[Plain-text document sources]
[Start of section]
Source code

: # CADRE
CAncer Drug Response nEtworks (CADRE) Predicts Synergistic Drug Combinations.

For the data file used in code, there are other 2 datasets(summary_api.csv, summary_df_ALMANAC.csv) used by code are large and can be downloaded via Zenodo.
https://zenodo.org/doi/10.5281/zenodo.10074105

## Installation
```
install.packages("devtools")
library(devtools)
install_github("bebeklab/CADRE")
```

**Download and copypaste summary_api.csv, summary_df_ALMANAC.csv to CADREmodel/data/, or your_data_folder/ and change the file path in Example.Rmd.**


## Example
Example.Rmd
[End of section]
[Start of section]
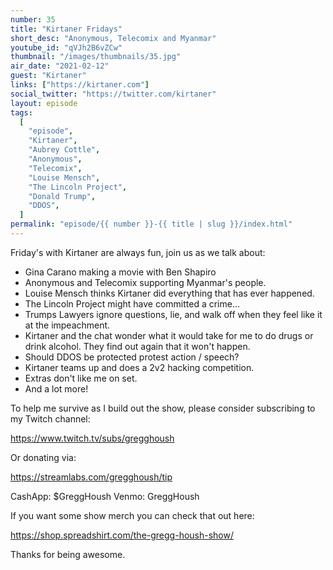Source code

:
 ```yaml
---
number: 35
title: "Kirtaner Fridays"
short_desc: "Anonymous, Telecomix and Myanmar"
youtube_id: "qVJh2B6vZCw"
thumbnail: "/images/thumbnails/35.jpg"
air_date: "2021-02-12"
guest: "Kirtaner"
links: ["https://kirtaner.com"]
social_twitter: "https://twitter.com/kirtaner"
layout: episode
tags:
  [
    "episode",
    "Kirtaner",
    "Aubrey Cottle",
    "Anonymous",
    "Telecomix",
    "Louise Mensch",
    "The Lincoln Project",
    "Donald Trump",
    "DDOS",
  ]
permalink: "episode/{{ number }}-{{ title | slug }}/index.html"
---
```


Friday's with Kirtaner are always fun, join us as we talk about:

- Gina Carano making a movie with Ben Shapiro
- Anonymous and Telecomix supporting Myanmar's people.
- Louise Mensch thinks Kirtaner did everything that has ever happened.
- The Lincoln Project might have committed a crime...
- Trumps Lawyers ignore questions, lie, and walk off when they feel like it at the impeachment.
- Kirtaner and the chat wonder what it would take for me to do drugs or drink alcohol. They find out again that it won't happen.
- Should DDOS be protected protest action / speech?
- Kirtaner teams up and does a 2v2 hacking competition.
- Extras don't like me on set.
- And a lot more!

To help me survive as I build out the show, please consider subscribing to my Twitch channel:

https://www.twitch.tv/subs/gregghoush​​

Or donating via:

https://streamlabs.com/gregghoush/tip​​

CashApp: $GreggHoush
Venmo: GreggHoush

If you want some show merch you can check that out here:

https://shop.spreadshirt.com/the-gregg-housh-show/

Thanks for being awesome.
[End of section]
■ **The problem**
As listed above, the lines from the line with "- The Lincoln" to the line with "Venmo: GreggHoush" are to be echoed exactly, with both ends included and nothing added.

■ **Result for this exercise**
- The Lincoln Project might have committed a crime...
- Trumps Lawyers ignore questions, lie, and walk off when they feel like it at the impeachment.
- Kirtaner and the chat wonder what it would take for me to do drugs or drink alcohol. They find out again that it won't happen.
- Should DDOS be protected protest action / speech?
- Kirtaner teams up and does a 2v2 hacking competition.
- Extras don't like me on set.
- And a lot more!

To help me survive as I build out the show, please consider subscribing to my Twitch channel:

https://www.twitch.tv/subs/gregghoush​​

Or donating via:

https://streamlabs.com/gregghoush/tip​​

CashApp: $GreggHoush
Venmo: GreggHoush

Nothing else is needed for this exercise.